Medicina intensiva 2016 09 2841(2) 70-77 pii S0210-5691(16)30136-X
To assess the impact of gender upon the prognosis and medical care in a regional acute ST-elevation myocardial infarction management network.
An observational study was made of consecutive patients entered in a prospective database.
The Catalan acute ST-elevation myocardial infarction management network.
Patients treated between January 2010 and December 2011.
Primary angioplasty, thrombolysis or conservative management.
VARIABLES OF INTEREST
Time intervals, proportion and type of reperfusion, overall mortality, and in-hospital complication and overall mortality at 30 days and one year were compared in relation to gender.
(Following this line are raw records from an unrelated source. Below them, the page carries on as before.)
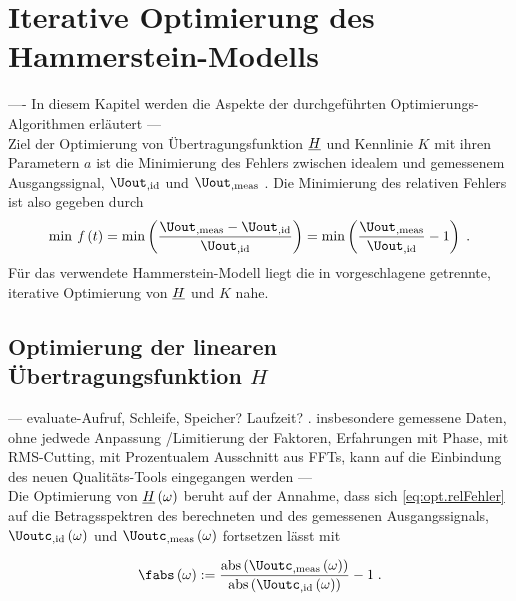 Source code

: \documentclass[../Report.tex]{subfiles}
\begin{document}
\chapter{Iterative Optimierung des Hammerstein-Modells}
\label{chap:opt}
---- In diesem Kapitel werden die Aspekte der durchgeführten Optimierungs-Algorithmen erläutert --- \\
Ziel der Optimierung von Übertragungsfunktion $\underline{H}$ und Kennlinie $K$ mit ihren Parametern $a$ ist die Minimierung des Fehlers zwischen idealem und gemessenem Ausgangssignal, $\Uout_{, \mathrm{id}}$ und $\Uout_{, \mathrm{meas}}$ . Die Minimierung des relativen Fehlers ist also gegeben durch
\begin{align}
\label{eq:opt.relFehler}
	\min \; \mathit{f} \oft = \min \left( \frac{\Uout_{, \mathrm{meas}}  - \Uout_{, \mathrm{id}} }{ \Uout_{, \mathrm{id}} } \right) 
	= \min \left( \frac{ \Uout_{, \mathrm{meas}}}{ \Uout_{, \mathrm{id}}} -1 \right) 
	\; .
\end{align}
Für das verwendete Hammerstein-Modell liegt die in \cite{----Jens---} %
vorgeschlagene getrennte, iterative Optimierung von $\underline{H}$ und $K$ nahe. 




\section{Optimierung der linearen Übertragungsfunktion $H$}
\label{sec:opt.H}
--- evaluate-Aufruf, Schleife, Speicher? Laufzeit? . insbesondere gemessene Daten, ohne jedwede Anpassung /Limitierung der Faktoren, Erfahrungen mit Phase, mit RMS-Cutting, mit Prozentualem Ausschnitt aus FFTs, kann auf die Einbindung des neuen Qualitäts-Tools eingegangen werden --- \\

Die Optimierung von $\underline{H} \left( \omega \right)$ beruht auf der Annahme, dass sich \eqref{eq:opt.relFehler} auf die Betragsspektren des berechneten und des gemessenen Ausgangssignals, $\Uoutc_{, \mathrm{id}} \ofomega $ und $\Uoutc_{, \mathrm{meas}} \ofomega $ fortsetzen lässt mit 

\begin{align}
\label{eq:opt.ratio}
	\fabs \ofomega :=  
				\frac{\mathrm{abs} \left( \Uoutc_{, \mathrm{meas}} \ofomega \right)}{\mathrm{abs} \left(\Uoutc_{, \mathrm{id}} \ofomega \right)} -1
				\; .
\end{align} 
\end{document}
Of the 5,831 patients attended by the myocardial infarction network, 4,380 had a diagnosis of acute ST-elevation myocardial infarction, and 961 (21.9%) were women. Women were older (69.8±13.4 vs. 60.6±12.8 years; P<.001), had a higher prevalence of diabetes (27.1 vs. 18.1%, P<.001), Killip class>I (24.9 vs. 17.3%; P<.001) and no reperfusion (8.8 vs. 5.2%; P<.001) versus men. In addition, women had greater delays in medical care (first medical contact-to-balloon: 132 vs. 122min; P<.001, and symptoms onset-to-balloon: 236 vs. 210min; P<.001). Women presented higher percentages of overall in-hospital complications (20.6 vs. 17.4%; P=.031), in-hospital mortality (4.8 vs. 2.6%; P=.001), 30-day mortality (9.1 vs. 4.5%; P<.001) and one-year mortality (14.0 vs. 8.3%; P<.001) versus men. Nevertheless, after multivariate adjustment, no gender differences in 30-day and one-year mortality were observed. CONCLUSIONS
Despite a higher risk profile and poorer medical management, women present similar 30-day and one-year outcomes as their male counterparts in the context of the myocardial infarction management network.